__EXERCISE INSTRUCTIONS__.
Copy out all lines from the entries below in which "title" occurs.

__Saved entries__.
^^^^^^^^

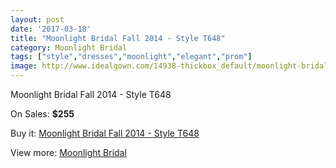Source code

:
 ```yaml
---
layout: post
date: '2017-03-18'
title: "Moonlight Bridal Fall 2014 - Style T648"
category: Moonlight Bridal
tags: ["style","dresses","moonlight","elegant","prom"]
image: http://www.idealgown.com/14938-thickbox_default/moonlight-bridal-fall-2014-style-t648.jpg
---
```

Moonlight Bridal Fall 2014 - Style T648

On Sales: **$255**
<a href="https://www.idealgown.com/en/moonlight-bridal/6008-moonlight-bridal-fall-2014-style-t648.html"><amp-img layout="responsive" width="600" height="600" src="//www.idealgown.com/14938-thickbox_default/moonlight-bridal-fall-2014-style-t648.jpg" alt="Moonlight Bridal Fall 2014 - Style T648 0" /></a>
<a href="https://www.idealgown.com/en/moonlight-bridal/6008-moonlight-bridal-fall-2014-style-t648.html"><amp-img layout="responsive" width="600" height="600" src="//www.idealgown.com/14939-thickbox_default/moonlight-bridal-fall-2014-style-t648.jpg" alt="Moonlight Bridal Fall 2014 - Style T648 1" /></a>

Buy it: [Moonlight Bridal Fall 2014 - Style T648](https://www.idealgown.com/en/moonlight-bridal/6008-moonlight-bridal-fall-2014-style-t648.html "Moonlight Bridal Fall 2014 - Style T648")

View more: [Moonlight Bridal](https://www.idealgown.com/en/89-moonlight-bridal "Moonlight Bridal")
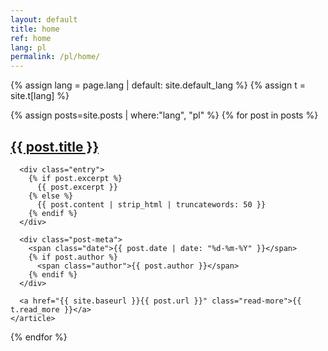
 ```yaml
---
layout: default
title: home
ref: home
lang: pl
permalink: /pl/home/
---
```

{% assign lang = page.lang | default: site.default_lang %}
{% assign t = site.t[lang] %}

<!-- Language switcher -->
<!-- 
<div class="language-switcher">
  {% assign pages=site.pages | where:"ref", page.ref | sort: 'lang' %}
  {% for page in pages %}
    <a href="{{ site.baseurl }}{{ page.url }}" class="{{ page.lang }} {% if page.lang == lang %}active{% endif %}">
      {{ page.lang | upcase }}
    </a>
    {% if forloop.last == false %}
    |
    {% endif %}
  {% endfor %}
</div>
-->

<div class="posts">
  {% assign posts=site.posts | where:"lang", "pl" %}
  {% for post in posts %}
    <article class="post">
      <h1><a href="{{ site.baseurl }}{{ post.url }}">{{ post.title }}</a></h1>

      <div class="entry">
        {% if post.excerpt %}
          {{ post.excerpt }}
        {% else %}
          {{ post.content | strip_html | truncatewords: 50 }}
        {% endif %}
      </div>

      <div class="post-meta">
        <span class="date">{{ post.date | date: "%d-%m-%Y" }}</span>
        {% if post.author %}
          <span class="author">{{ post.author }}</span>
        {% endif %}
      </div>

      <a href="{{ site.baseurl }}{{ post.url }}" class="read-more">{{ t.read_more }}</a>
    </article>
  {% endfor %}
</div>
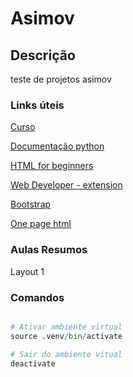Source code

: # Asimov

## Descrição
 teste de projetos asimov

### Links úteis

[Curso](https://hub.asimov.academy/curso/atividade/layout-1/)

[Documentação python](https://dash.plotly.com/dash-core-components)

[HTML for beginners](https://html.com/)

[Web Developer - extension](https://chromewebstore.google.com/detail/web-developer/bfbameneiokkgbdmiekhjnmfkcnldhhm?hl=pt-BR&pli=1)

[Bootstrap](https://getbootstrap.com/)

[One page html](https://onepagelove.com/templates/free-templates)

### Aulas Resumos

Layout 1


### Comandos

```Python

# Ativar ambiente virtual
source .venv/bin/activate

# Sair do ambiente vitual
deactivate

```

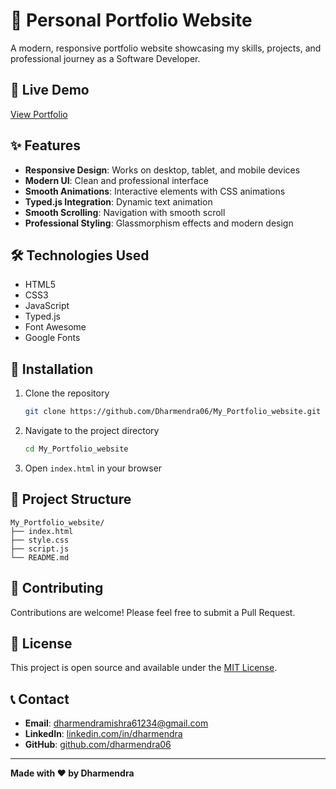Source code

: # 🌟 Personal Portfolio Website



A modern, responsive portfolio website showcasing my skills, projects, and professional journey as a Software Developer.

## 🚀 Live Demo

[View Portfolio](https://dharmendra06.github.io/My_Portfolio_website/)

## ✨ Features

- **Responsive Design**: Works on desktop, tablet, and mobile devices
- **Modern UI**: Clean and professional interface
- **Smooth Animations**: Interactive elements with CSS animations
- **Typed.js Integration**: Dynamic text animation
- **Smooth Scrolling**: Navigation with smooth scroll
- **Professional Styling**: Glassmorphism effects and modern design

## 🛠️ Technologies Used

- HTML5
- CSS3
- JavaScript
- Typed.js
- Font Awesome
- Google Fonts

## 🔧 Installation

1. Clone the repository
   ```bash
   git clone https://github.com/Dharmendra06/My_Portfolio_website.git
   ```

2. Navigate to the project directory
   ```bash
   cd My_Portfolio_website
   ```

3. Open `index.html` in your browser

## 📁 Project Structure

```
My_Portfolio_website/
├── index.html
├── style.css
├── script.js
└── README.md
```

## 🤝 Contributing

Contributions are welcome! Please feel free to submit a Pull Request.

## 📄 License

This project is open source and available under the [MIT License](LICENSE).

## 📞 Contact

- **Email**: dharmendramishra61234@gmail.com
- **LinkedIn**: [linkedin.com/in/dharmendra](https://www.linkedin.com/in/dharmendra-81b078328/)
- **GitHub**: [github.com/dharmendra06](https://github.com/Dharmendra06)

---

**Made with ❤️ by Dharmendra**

^^^^^^^^

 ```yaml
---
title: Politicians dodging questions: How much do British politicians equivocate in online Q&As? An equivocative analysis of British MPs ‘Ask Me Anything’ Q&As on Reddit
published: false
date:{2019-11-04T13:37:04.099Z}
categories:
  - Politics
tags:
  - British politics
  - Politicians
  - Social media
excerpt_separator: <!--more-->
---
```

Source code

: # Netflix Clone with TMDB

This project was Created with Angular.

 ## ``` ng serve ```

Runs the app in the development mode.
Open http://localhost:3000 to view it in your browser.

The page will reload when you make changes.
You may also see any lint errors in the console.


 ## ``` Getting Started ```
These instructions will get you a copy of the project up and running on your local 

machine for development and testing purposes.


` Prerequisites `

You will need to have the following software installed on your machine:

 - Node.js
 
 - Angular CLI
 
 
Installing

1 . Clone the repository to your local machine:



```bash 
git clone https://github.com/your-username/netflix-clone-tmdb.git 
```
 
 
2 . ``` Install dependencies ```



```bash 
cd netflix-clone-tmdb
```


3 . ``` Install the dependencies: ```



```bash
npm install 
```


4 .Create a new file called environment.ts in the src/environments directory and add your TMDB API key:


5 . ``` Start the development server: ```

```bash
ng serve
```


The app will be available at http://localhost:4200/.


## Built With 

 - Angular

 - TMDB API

^^^^^^^^

__TASK ANSWER__.
title: "Moonlight Bridal Fall 2014 - Style T648"
title: home
      <h1><a href="{{ site.baseurl }}{{ post.url }}">{{ post.title }}</a></h1>
title: Politicians dodging questions: How much do British politicians equivocate in online Q&As? An equivocative analysis of British MPs ‘Ask Me Anything’ Q&As on Reddit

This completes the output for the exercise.